Statistical Analysis
Patient characteristics are summarized by frequency and percentages for categorical variables and median value for continuous variables. Event-free survival was evaluated with local recurrence, distant recurrence, and disease-specific death as events. The Kaplan-Meier method and log-rank test were used to compare event-free survival rates between groups. Competing risks analysis was used to compare the cumulative incidence of death due to disease between groups. Death due to other causes was treated as a competing event. Event times were calculated from the date of diagnosis to the first event or the latest follow-up. The variables analyzed included age (more than fifty years compared with fifty years or less), sex, primary site (extremity compared with axial), tumor grade (low compared with high), size (>5 cm compared with ≤5 cm), depth (superficial compared with deep), resection margin status (R1 compared with R0), history of radiation, and treatment type (surgery alone or with adjuvant chemotherapy and/or radiation therapy). All analysis was conducted with use of R software (version 3.0.0; R Project, Vienna, Austria), including the survival and cmprsk packages.
Source of Funding
There was no external source of funding for this study.
Results
Patient and Tumor Characteristics
Fifty-three patients were identified with pathologically confirmed extraskeletal osteosarcoma and were included in this study. The median follow-up time from diagnosis was thirty-three months (range, one to 337 months) for the overall patient cohort and thirty-four months (range, one to 290 months) for the twenty-three patients who were alive at the time of the latest follow-up. The overall cohort consisted of twenty-three male patients (43%) and thirty female patients (57%). The median patient age at diagnosis was sixty-four years (range, ten to eighty-eight years) (see Appendix).

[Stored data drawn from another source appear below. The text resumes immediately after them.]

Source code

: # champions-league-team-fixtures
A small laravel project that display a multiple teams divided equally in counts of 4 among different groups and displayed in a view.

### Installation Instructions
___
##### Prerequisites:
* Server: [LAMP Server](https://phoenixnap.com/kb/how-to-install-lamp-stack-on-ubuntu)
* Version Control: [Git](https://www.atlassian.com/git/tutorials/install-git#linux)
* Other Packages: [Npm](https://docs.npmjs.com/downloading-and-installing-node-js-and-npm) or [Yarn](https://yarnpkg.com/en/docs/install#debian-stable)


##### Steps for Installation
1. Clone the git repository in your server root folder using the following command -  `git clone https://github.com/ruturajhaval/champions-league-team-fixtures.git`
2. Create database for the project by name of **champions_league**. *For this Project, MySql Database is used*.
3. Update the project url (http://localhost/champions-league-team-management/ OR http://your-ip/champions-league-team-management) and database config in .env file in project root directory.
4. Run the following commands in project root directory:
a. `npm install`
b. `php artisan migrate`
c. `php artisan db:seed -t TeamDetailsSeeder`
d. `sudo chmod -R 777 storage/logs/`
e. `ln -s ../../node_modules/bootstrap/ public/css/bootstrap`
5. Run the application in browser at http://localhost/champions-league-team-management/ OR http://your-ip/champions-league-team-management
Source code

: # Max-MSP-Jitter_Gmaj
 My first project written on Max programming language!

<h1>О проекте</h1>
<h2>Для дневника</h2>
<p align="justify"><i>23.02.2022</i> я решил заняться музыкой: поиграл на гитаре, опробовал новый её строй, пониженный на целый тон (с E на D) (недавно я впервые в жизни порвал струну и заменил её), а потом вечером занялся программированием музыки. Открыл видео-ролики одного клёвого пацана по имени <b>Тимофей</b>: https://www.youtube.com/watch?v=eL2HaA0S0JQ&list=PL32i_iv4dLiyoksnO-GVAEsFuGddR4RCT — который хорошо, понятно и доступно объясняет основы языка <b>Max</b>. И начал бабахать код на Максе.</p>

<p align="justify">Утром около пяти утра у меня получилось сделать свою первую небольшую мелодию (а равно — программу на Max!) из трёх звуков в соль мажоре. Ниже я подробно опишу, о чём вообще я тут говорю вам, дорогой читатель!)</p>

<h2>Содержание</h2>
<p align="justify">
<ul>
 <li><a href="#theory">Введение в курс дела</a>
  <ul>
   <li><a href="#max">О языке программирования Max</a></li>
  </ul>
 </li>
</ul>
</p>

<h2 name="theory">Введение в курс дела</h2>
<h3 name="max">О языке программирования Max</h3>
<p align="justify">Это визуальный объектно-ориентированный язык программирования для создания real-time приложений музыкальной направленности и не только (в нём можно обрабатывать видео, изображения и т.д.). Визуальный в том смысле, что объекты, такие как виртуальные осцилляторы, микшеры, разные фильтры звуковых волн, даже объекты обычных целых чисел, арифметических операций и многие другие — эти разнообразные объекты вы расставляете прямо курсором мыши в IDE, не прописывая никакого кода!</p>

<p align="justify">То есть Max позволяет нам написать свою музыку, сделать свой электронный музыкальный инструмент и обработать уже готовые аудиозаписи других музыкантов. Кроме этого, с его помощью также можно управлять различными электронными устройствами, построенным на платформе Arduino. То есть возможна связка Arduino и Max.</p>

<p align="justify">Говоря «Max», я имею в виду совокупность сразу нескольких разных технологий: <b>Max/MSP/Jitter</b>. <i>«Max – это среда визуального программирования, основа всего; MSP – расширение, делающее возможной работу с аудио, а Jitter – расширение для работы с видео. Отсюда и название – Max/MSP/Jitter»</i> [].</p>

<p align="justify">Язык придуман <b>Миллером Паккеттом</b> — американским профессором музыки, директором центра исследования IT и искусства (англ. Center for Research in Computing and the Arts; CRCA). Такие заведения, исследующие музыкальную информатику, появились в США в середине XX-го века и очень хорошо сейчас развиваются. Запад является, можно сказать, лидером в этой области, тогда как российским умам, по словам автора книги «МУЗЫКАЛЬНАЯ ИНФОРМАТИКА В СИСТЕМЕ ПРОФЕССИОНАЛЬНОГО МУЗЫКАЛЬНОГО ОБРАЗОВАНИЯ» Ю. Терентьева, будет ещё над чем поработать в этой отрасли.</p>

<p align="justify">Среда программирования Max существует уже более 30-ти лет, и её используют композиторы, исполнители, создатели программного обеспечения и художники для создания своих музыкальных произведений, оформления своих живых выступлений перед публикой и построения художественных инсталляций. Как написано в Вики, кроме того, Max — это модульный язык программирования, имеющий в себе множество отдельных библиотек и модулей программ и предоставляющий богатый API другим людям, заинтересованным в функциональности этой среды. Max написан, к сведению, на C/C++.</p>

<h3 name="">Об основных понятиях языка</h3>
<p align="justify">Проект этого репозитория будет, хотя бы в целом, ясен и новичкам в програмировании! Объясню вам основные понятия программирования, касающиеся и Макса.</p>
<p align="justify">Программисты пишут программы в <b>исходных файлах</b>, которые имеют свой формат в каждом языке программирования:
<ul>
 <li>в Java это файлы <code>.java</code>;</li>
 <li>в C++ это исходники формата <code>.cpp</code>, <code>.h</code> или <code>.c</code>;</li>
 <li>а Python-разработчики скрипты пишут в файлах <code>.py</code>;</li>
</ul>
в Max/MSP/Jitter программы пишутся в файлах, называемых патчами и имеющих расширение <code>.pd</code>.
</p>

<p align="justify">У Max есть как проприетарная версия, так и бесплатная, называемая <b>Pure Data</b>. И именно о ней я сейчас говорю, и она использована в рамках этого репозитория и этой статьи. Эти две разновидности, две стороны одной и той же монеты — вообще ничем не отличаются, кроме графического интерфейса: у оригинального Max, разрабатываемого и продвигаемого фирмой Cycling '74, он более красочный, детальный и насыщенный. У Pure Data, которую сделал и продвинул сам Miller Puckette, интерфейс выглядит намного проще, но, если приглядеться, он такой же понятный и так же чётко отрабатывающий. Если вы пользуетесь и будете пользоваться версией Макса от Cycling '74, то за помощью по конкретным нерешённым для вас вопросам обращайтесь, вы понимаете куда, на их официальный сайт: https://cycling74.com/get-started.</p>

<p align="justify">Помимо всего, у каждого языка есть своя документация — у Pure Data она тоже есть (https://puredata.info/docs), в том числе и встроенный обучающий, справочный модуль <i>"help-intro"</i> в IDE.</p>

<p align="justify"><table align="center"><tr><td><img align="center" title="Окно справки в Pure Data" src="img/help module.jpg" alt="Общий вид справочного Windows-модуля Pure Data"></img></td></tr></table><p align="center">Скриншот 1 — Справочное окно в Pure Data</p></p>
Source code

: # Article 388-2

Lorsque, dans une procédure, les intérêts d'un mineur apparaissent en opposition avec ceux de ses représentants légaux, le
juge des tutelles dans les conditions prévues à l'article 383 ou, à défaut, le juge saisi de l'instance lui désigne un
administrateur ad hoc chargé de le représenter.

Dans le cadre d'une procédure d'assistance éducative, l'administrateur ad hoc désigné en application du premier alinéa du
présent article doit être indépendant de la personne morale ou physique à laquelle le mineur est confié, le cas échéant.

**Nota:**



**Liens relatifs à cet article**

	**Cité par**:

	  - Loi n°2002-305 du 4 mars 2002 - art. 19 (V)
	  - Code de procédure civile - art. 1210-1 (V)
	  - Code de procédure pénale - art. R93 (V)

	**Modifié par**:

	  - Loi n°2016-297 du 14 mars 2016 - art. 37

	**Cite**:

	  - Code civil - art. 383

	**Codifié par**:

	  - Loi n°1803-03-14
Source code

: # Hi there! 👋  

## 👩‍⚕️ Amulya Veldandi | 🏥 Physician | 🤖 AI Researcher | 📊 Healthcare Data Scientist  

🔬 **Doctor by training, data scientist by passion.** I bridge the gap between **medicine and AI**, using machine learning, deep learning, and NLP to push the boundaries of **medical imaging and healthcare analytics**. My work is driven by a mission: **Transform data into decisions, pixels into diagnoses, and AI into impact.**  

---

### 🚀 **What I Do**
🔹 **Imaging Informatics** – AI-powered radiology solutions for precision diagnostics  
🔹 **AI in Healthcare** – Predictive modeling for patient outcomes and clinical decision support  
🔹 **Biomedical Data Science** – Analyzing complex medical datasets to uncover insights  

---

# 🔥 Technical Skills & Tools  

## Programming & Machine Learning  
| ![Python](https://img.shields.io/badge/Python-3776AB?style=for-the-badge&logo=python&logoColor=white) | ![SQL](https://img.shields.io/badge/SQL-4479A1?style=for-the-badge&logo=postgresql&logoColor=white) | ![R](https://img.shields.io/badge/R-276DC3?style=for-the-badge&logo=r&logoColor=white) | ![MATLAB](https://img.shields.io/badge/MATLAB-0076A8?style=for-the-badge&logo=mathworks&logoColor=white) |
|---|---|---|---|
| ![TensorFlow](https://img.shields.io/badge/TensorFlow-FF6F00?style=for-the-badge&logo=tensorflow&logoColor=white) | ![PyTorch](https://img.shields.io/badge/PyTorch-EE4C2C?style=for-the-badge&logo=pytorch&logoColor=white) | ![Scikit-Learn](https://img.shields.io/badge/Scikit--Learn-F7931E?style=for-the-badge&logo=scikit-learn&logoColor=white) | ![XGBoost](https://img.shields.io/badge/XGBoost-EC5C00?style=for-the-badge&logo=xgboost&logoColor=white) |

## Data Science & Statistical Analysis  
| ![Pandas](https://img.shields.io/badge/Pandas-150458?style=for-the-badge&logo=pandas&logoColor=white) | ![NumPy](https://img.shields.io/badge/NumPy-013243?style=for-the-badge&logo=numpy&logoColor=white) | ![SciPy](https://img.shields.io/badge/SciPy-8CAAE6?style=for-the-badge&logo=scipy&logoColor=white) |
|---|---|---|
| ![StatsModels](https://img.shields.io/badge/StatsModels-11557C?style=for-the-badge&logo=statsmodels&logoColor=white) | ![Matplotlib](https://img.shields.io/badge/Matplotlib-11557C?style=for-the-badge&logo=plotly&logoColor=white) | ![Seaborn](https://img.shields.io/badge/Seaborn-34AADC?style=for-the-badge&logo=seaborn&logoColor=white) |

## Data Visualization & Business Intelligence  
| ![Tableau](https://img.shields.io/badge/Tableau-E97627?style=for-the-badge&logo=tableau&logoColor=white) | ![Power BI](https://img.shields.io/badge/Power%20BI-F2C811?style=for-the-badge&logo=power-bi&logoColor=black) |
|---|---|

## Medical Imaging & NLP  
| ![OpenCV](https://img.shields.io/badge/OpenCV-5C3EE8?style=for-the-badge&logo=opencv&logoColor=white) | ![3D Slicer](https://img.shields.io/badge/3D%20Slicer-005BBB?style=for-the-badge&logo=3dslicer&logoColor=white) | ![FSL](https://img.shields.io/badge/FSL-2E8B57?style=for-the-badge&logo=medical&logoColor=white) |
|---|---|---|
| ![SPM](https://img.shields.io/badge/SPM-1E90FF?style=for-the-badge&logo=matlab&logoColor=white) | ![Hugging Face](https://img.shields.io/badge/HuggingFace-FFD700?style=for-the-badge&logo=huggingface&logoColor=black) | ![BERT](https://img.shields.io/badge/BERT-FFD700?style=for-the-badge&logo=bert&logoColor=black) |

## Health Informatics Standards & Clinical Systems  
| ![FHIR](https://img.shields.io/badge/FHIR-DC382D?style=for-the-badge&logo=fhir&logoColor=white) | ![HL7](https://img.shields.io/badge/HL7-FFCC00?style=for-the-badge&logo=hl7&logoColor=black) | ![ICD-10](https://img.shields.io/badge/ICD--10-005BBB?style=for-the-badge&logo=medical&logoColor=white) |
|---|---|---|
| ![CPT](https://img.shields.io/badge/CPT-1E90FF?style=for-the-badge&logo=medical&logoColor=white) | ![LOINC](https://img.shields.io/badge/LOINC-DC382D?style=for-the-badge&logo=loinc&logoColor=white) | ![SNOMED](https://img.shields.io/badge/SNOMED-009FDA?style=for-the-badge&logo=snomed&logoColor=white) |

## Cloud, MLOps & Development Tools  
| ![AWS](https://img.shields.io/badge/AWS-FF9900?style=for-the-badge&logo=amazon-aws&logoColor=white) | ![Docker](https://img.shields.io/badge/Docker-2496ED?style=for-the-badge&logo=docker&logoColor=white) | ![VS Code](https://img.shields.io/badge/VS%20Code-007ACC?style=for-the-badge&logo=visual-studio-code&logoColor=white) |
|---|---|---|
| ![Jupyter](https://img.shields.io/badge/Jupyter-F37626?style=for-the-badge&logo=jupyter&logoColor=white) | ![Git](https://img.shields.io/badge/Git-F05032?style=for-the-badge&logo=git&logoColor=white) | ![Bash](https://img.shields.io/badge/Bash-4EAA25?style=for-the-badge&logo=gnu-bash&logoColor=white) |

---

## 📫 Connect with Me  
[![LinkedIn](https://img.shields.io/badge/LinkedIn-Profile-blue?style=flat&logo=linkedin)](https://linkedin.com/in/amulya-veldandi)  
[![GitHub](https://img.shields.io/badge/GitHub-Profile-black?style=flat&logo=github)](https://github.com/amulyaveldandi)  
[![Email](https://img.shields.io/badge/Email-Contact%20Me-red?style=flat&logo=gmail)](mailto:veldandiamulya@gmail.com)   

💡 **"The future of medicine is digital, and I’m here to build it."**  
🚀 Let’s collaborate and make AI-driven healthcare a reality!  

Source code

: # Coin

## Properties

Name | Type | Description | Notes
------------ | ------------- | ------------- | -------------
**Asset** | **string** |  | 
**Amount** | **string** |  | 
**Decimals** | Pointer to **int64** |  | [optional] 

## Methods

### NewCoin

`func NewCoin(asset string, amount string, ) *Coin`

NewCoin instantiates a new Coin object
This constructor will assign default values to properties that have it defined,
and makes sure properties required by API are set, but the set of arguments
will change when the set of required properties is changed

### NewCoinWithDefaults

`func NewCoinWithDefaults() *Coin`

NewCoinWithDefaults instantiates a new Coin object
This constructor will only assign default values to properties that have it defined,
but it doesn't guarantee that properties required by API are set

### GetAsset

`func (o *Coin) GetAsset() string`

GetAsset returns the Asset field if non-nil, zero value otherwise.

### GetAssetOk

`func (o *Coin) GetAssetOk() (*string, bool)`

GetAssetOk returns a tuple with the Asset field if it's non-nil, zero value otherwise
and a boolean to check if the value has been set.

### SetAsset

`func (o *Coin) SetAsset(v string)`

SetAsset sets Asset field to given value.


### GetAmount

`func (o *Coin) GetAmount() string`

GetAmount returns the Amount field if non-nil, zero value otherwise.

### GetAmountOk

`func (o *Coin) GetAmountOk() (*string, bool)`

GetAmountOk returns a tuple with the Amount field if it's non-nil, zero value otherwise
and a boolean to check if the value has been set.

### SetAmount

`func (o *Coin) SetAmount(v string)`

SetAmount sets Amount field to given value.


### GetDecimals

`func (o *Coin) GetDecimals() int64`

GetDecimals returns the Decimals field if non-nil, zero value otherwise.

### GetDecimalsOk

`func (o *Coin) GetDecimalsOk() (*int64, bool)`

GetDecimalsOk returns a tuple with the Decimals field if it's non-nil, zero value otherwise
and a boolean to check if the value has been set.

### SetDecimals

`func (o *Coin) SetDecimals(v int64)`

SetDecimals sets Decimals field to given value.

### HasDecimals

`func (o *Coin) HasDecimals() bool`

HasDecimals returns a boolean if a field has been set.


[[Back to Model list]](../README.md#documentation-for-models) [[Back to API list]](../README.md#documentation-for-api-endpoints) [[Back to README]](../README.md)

Forty-one patients (77.4%) presented with primary sites in the lower extremity, six patients (11.3%) presented with primary sites in the upper extremity, and six patients (11.3%) presented with primary sites in an axial location. Two tumors (3.8%) were low grade. With respect to size, thirteen tumors (24.5%) were ≤5 cm, twenty tumors (37.7%) were between >5 cm and ≤10 cm, and twenty tumors (37.7%) were >10 cm. Eleven tumors (21%) were located superficially in the subcutaneous tissues (Table I).
TABLE I.
Summary of Patient Demographics and Tumor Characteristics
| Demographics and Characteristics | All Patients (N = 53) | Patients with Localized Disease (N = 42) |
| Patient age*(yr) | 64 | 64.5 |
| Patient sex† | ||
| Male | 23 (43) | 19 (45) |
| Female | 30 (57) | 23 (55) |
| Site of primary tumor† | ||
| Upper extremity | 6 (11.3) | 6 (14.3) |
| Lower extremity | 41 (77.4) | 31 (73.8) |
| Axial | 6 (11.3) | 5 (11.9) |
| Tumor grade† | ||
| Low | 2 (3.8) | 2 (4.8) |
| High | 51 (96.2) | 40 (95.2) |
| Tumor size† | ||
| ≤5 cm | 13 (24.5) | 11 (26.2) |
| >5 cm to ≤10 cm | 20 (37.7) | 14 (33.3) |
| >10 cm | 20 (37.7) | 17 (40.5) |
| Tumor depth† | ||
| Superficial | 11 (21) | 10 (24) |
| Deep | 42 (79) | 32 (76) |
The value is given as the median.
The values are given as the number of patients, with the percentage in parentheses.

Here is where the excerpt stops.